Togo : quand la coopération militaire avec la Russie et l’africa corps redéfinit les équilibres du Sahel
Coopération militaire au Togo : entre alliances stratégiques et défis sécuritaires
Le Togo renforce discrètement ses capacités de lutte contre les menaces jihadistes en Afrique de l’Ouest. Après un rapprochement notable avec la Turquie, qui a apporté un soutien aérien et logistique, Lomé diversifie désormais ses partenariats. Depuis 2025, la Russie et son Africa Corps sont devenus des acteurs clés de cette stratégie, marquant une évolution majeure dans la politique de sécurité togolaise.

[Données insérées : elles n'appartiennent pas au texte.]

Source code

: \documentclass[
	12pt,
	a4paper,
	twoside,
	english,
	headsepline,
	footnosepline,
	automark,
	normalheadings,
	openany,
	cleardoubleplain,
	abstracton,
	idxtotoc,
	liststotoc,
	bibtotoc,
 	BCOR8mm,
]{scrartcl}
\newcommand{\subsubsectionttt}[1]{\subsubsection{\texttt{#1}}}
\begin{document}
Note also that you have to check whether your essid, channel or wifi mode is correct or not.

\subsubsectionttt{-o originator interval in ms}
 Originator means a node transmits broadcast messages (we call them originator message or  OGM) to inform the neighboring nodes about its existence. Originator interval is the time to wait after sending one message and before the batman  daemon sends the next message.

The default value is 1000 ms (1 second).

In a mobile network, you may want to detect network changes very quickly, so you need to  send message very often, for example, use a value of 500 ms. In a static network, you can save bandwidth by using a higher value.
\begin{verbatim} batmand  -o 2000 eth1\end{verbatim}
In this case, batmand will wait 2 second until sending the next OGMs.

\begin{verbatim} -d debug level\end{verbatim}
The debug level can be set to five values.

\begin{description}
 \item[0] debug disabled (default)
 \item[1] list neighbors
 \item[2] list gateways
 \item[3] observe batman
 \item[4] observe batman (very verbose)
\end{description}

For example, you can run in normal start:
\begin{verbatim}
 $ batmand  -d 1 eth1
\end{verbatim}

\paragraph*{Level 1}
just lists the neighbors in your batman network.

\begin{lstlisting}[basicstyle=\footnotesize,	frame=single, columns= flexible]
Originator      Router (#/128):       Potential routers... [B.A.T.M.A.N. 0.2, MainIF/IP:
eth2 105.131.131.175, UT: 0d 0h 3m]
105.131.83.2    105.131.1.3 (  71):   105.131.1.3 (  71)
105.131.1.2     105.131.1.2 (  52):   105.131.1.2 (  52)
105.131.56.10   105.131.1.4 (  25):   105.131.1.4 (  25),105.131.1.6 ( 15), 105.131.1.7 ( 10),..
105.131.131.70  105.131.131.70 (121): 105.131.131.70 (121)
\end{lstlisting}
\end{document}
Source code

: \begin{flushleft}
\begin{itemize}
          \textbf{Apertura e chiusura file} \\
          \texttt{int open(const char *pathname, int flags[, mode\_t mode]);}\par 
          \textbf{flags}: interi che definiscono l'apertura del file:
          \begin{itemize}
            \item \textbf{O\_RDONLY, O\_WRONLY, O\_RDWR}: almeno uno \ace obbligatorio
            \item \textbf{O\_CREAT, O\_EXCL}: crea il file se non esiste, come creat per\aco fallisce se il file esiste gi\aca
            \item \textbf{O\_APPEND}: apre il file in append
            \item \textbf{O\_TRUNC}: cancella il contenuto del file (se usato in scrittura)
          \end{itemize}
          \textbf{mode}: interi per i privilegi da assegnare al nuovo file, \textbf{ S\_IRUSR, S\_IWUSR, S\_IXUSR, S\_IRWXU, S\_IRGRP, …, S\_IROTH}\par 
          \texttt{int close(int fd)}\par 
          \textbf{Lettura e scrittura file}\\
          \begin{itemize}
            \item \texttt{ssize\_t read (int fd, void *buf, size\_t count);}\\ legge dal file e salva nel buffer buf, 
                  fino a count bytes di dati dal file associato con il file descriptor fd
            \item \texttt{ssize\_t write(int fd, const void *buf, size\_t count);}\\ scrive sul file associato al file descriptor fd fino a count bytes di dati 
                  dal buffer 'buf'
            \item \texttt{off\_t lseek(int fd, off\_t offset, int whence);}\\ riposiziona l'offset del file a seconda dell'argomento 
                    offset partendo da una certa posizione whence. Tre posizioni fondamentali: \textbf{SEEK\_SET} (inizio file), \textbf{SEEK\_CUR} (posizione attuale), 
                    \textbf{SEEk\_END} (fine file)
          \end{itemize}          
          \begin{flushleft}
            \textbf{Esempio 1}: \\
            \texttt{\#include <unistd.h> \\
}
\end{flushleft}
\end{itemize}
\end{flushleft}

Les autorités togolaises ont discrètement engagé une réorganisation de leur dispositif sécuritaire face à la montée des groupes armés dans la sous-région. Cette stratégie, menée en coulisses, s’appuie sur trois axes principaux : un renforcement des capacités aériennes avec l’appui de la Turquie, une collaboration technique avec la Russie via son Africa Corps, et une volonté affichée de souveraineté dans la gestion des menaces.
Une stratégie de sécurité régionale en mutation
Depuis plusieurs années, le Togo fait face à une pression accrue des mouvements jihadistes opérant en bordure de ses frontières. Pour y répondre, le gouvernement de Faure Gnassingbé a choisi une approche multiforme. D’un côté, des accords ont été conclus avec la Turquie, permettant l’acquisition de moyens aériens et de formations spécialisées. De l’autre, l’arrivée de l’Africa Corps russe en 2025 a ouvert une nouvelle ère de coopération militaire, avec des échanges ciblés sur la lutte antiterroriste.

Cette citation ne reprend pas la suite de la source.